Saya ingin menjelaskan, supaya hakim tahu, mempertimbangkan dengan benar dalam menjatuhkan vonis. Betul surat itu saya yang teken. Tapi yang saya teken itu surat tentang Tim Pengawas Penyidikan. Ada tim lain di luar tim itu. Pengacara menyebutnya Tim Pencari Motivasi.
Apakah wajar dibentuk Tim Pencari Motivasi?
Jangan tanya saya. Tim itu bukan hanya untuk kasus Antasari. Tapi juga kasus yang melibatkan pimpinan Komisi Pemberantasan Korupsi lain.
Bagaimana tim itu bekerja?
Saya tak tahu. Tapi hasilnya gagal karena tak bisa mengantarkan Pak Bibit dan Pak Chandra ke pengadilan. Kan tujuannya itu. Tapi yang dituduh mengkriminalisasi pimpinan KPK itu saya.
Mabes Polri berang dan Anda dianggap melawan?
Saya tak tahu. Saya kira enggak. Kapolri kan reformis, sangat mengerti hukum. Saya percaya Kapolri tidak munafik. Perlawanan itu tidak boleh. Yang saya lakukan itu wajib karena memenuhi panggilan. Apakah ini perlawanan?
Mengenai penarikan fasilitas, benarkah Detasemen Khusus 88 mendatangi rumah Anda?
Malam itu Densus satu truk ke rumah bukan untuk menakuti-takuti saya. Mungkin tujuannya bersilaturahmi. Mungkin mereka kangen.

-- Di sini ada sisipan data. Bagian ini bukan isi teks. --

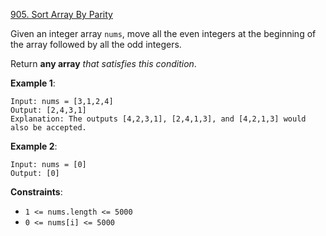 [905. Sort Array By Parity](https://leetcode.com/problems/sort-array-by-parity/)

Given an integer array `nums`, move all the even integers at the beginning of the array followed by all the odd integers.

Return **any array** *that satisfies this condition*.

**Example 1**:
```
Input: nums = [3,1,2,4]
Output: [2,4,3,1]
Explanation: The outputs [4,2,3,1], [2,4,1,3], and [4,2,1,3] would also be accepted.
```

**Example 2**:
```
Input: nums = [0]
Output: [0]
```

**Constraints**:

* `1 <= nums.length <= 5000`
* `0 <= nums[i] <= 5000`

Mabes Polri akan memeriksa Anda....
Akan saya ikuti. Saya percaya mereka akan transparan. Saya percaya pemeriksa yang ditunjuk Kapolri bukan orang-orang bermasalah. Misalnya, saat menjabat Kapolda, dia dicopot karena diduga terlibat kasus korupsi, memakan anggaran. Saat menjabat Kapolda, dia gagal karena ada orang mati, misalnya.